La faculté pour le juge de proroger les délais de recours n’est pas de nature à combler les lacunes que présente une telle disposition au regard de la clarté et de la précision requises par la directive 89/665 en ce qui concerne le régime des délais de recours. Même en prenant en compte cette faculté de prorogation, le candidat ou le soumissionnaire concerné, étant donné la référence à l’obligation de former tout recours dans les délais les plus brefs, ne peut pas prévoir avec certitude le délai qui lui sera imparti pour former un recours.

(cf. points 53, 63, 66, 74-75, 81, 83 et disp.)

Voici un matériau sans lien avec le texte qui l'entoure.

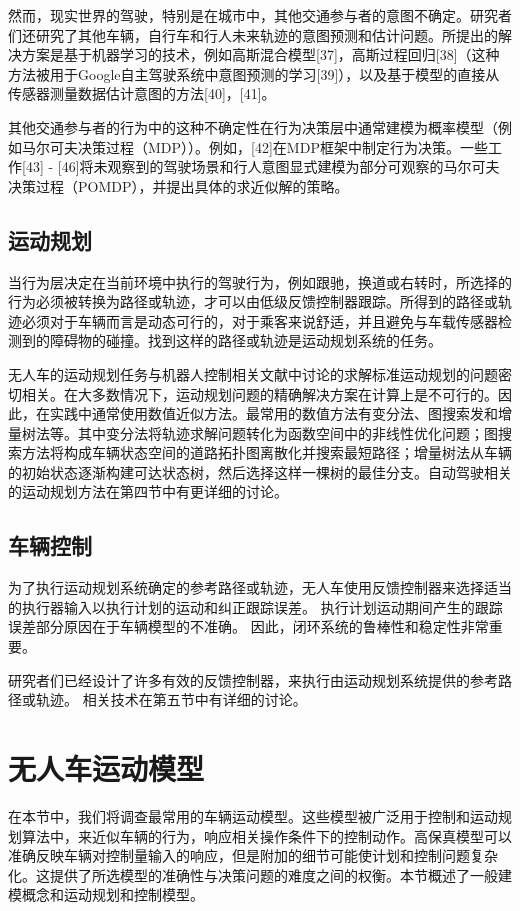 然而，现实世界的驾驶，特别是在城市中，其他交通参与者的意图不确定。研究者们还研究了其他车辆，自行车和行人未来轨迹的意图预测和估计问题。所提出的解决方案是基于机器学习的技术，例如高斯混合模型[37]，高斯过程回归[38]（这种方法被用于Google自主驾驶系统中意图预测的学习[39]），以及基于模型的直接从传感器测量数据估计意图的方法[40]，[41]。

其他交通参与者的行为中的这种不确定性在行为决策层中通常建模为概率模型（例如马尔可夫决策过程（MDP））。例如，[42]在MDP框架中制定行为决策。一些工作[43] - [46]将未观察到的驾驶场景和行人意图显式建模为部分可观察的马尔可夫决策过程（POMDP），并提出具体的求近似解的策略。

\subsection{运动规划}
当行为层决定在当前环境中执行的驾驶行为，例如跟驰，换道或右转时，所选择的行为必须被转换为路径或轨迹，才可以由低级反馈控制器跟踪。所得到的路径或轨迹必须对于车辆而言是动态可行的，对于乘客来说舒适，并且避免与车载传感器检测到的障碍物的碰撞。找到这样的路径或轨迹是运动规划系统的任务。

无人车的运动规划任务与机器人控制相关文献中讨论的求解标准运动规划的问题密切相关。在大多数情况下，运动规划问题的精确解决方案在计算上是不可行的。因此，在实践中通常使用数值近似方法。最常用的数值方法有变分法、图搜索发和增量树法等。其中变分法将轨迹求解问题转化为函数空间中的非线性优化问题；图搜索方法将构成车辆状态空间的道路拓扑图离散化并搜索最短路径；增量树法从车辆的初始状态逐渐构建可达状态树，然后选择这样一棵树的最佳分支。自动驾驶相关的运动规划方法在第四节中有更详细的讨论。

\subsection{车辆控制}
为了执行运动规划系统确定的参考路径或轨迹，无人车使用反馈控制器来选择适当的执行器输入以执行计划的运动和纠正跟踪误差。 执行计划运动期间产生的跟踪误差部分原因在于车辆模型的不准确。 因此，闭环系统的鲁棒性和稳定性非常重要。

研究者们已经设计了许多有效的反馈控制器，来执行由运动规划系统提供的参考路径或轨迹。 相关技术在第五节中有详细的讨论。

\section{无人车运动模型}
在本节中，我们将调查最常用的车辆运动模型。这些模型被广泛用于控制和运动规划算法中，来近似车辆的行为，响应相关操作条件下的控制动作。高保真模型可以准确反映车辆对控制量输入的响应，但是附加的细节可能使计划和控制问题复杂化。这提供了所选模型的准确性与决策问题的难度之间的权衡。本节概述了一般建模概念和运动规划和控制模型。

ARRÊT DE LA COUR (troisième chambre)

28 janvier 2010 (*)

«Manquement d’État – Directive 93/37/CEE – Marchés publics de travaux – Notification aux candidats et aux soumissionnaires des décisions concernant l’attribution du marché – Directive 89/665/CEE – Procédures de recours en matière de passation des marchés publics – Délai de recours – Date à partir de laquelle le délai de recours commence à courir»

Dans l’affaire C‑456/08,

ayant pour objet un recours en manquement au titre de l’article 226 CE, introduit le 20 octobre 2008,

Commission européenne, représentée par MM. G. Zavvos, M. Konstantinidis et E. White, en qualité d’agents, ayant élu domicile à Luxembourg,

partie requérante,

contre

Irlande, représentée par M. D. O’Hagan, en qualité d’agent, assisté de M. A. Collins, SC, ayant élu domicile à Luxembourg,

partie défenderesse,

LA COUR (troisième chambre),

composée de M. J. N. Cunha Rodrigues (rapporteur), président de la deuxième chambre, faisant fonction de président de la troisième chambre, Mme P. Lindh, MM. A. Rosas, U. Lõhmus et A. Ó Caoimh, juges,

avocat général: Mme J. Kokott,

greffier: Mme R. Şereş, administrateur,

vu la procédure écrite et à la suite de l’audience du 24 septembre 2009,

ayant entendu l’avocat général en ses conclusions à l’audience du 29 octobre 2009,

rend le présent

Arrêt

1 Par sa requête, la Commission des Communautés européennes demande à la Cour de constater que, en raison des dispositions législatives nationales relatives aux délais auxquels l’exercice par les soumissionnaires de leur droit au contrôle juridictionnel dans le cadre des procédures de passation de marchés publics est soumis, et du fait qu’elle n’a pas notifié la décision d’attribution au plaignant dans le cadre de la procédure de passation concernée, l’Irlande a manqué aux obligations qui lui incombent en vertu, en ce qui concerne les délais applicables, de l’article 1er, paragraphe 1, de la directive 89/665/CEE du Conseil, du 21 décembre 1989, portant coordination des dispositions législatives, réglementaires et administratives relatives à l’application des procédures de recours en matière de passation des marchés publics de fournitures et de travaux (JO L 395, p. 33), telle que modifiée par la directive 92/50/CEE du Conseil, du 18 juin 1992 (JO L 209, p. 1, ci-après la «directive 89/665»), tel qu’interprété par la Cour, et, en ce qui concerne l’absence de notification, de l’article 1er, paragraphe 1, de la directive 89/665, tel qu’interprété par la Cour, ainsi que de l’article 8, paragraphe 2, de la directive 93/37/CEE du Conseil, du 14 juin 1993, portant coordination des procédures de passation des marchés publics de travaux (JO L 199, p. 54), telle que modifiée par la directive 97/52/CE du Parlement européen et du Conseil, du 13 octobre 1997 (JO L 328, p. 1, ci-après la «directive 93/37»).